I recently finished a fantasy story originally geared toward middle grade. Realizing it wasn't long enough (not enough words) for a middle grade story, I changed it to a chapter book. Good idea, right?
Yes it is, but if you do something like this, you need to remember to check the age appropriateness of the words you originally used. You might ask why this necessary...well, it's the difference between an editor giving your story a second glance, or not.
It's so important that some publishers ask what grade level your book is geared toward. You had better make sure the vocabulary of your story and the intended audience are a match.
What exactly do I mean? Let's use an example:
The boy performed amazing magic.
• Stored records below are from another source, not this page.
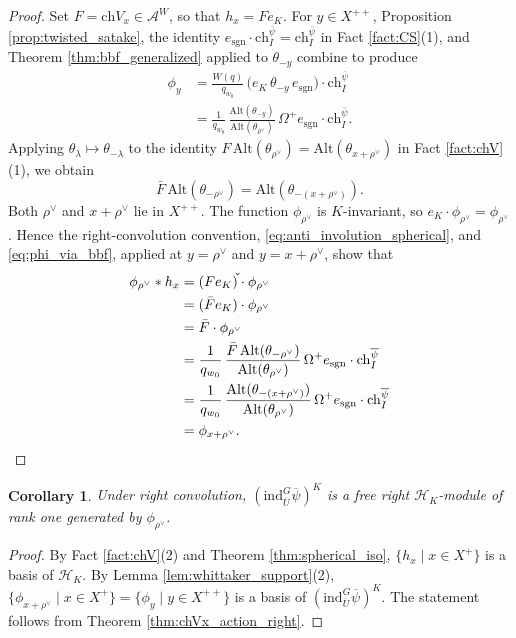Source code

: \documentclass[12pt]{article}
\numberwithin{equation}{section}
\newtheorem{corollary}[theorem]{Corollary}
\theoremstyle{definition}
\theoremstyle{remark}
\theoremstyle{plain}
\begin{document}
\begin{proof}
Set $F = \mathrm{ch}V_x \in \mathcal{A}^W$, so that $h_x=Fe_K$. For $y \in X^{++}$, Proposition \ref{prop:twisted_satake}, the identity $e_{\mathrm{sgn}} \cdot \mathrm{ch}_I^{\overline{\psi}} = \mathrm{ch}_I^{\overline{\psi}}$ in Fact \ref{fact:CS}(1), and Theorem \ref{thm:bbf_generalized} applied to $\theta_{-y}$ combine to produce
\begin{equation}\label{eq:phi_via_bbf}
\begin{aligned}
\phi_y
&= \frac{W(q)}{q_{w_0}}\,\big(e_K\,\theta_{-y}\,e_{\mathrm{sgn}}\big)\cdot\mathrm{ch}_I^{\overline{\psi}}\\
&= \frac{1}{q_{w_0}}\,
\frac{\mathrm{Alt}(\theta_{-y})}{\mathrm{Alt}(\theta_{\rho^\vee})}\,
\Omega^+e_{\mathrm{sgn}}\cdot\mathrm{ch}_I^{\overline{\psi}}.
\end{aligned}
\end{equation}
Applying $\theta_\lambda \mapsto \theta_{-\lambda}$ to the identity
$F\,\mathrm{Alt}(\theta_{\rho^\vee})=\mathrm{Alt}(\theta_{x+\rho^\vee})$ in Fact \ref{fact:chV}(1), we obtain
\[
\bar F\,\mathrm{Alt}(\theta_{-\rho^\vee})
=\mathrm{Alt}(\theta_{-(x+\rho^\vee)}).
\]
Both $\rho^\vee$ and $x+\rho^\vee$ lie in $X^{++}$. The function $\phi_{\rho^\vee}$ is $K$-invariant, so $e_K\cdot\phi_{\rho^\vee}=\phi_{\rho^\vee}$. Hence the right-convolution convention, \eqref{eq:anti_involution_spherical}, and \eqref{eq:phi_via_bbf}, applied at $y=\rho^\vee$ and $y=x+\rho^\vee$, show that
\begin{align*}
\phi_{\rho^\vee}*h_x
&=(Fe_K)\check{\vphantom{f}}\cdot\phi_{\rho^\vee}\\
&=(\bar Fe_K)\cdot\phi_{\rho^\vee}\\
&=\bar F\cdot\phi_{\rho^\vee}\\
&=\frac{1}{q_{w_0}}\,
\frac{\bar F\,\mathrm{Alt}(\theta_{-\rho^\vee})}
{\mathrm{Alt}(\theta_{\rho^\vee})}\,
\Omega^+e_{\mathrm{sgn}}\cdot\mathrm{ch}_I^{\overline{\psi}}\\
&=\frac{1}{q_{w_0}}\,
\frac{\mathrm{Alt}(\theta_{-(x+\rho^\vee)})}
{\mathrm{Alt}(\theta_{\rho^\vee})}\,
\Omega^+e_{\mathrm{sgn}}\cdot\mathrm{ch}_I^{\overline{\psi}}\\
&=\phi_{x+\rho^\vee}. \qedhere
\end{align*}
\end{proof}

\begin{corollary}\label{cor:freeness_p}
Under right convolution, $(\mathrm{ind}_{\overline{U}}^{G}\overline{\psi})^{K}$ is a free right $\mathcal{H}_K$-module of rank one generated by $\phi_{\rho^\vee}$.
\end{corollary}
\begin{proof}
By Fact \ref{fact:chV}(2) and Theorem \ref{thm:spherical_iso}, $\{h_x\mid x\in X^+\}$ is a basis of $\mathcal H_K$. By Lemma \ref{lem:whittaker_support}(2), $\{\phi_{x+\rho^\vee}\mid x\in X^+\}=\{\phi_y\mid y\in X^{++}\}$ is a basis of $(\mathrm{ind}_{\overline U}^G\overline\psi)^K$. The statement follows from Theorem \ref{thm:chVx_action_right}.
\end{proof}
\end{document}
Was it an illusion or real magic?
If you were writing this for a 6th grader, the word illusion would be fine, but say you are writing for a 3rd or 4th grader...then you'll need to change that word.
According to a book that provides words for children's writers, illusion is in the 6th grader's vocabulary. You would need to change it to a word such as trick or fake to make it age appropriate for a 3rd grader.
The use of words goes far beyond that of choosing age correct words, they can be used to say the same thing using different words. As I'm writing this, I have to keep in mind that I submitted an article to an ezine somewhat similar to this topic. I must change words so the SEO does not pick up this post and link it to the article submitted. Words are so amazing!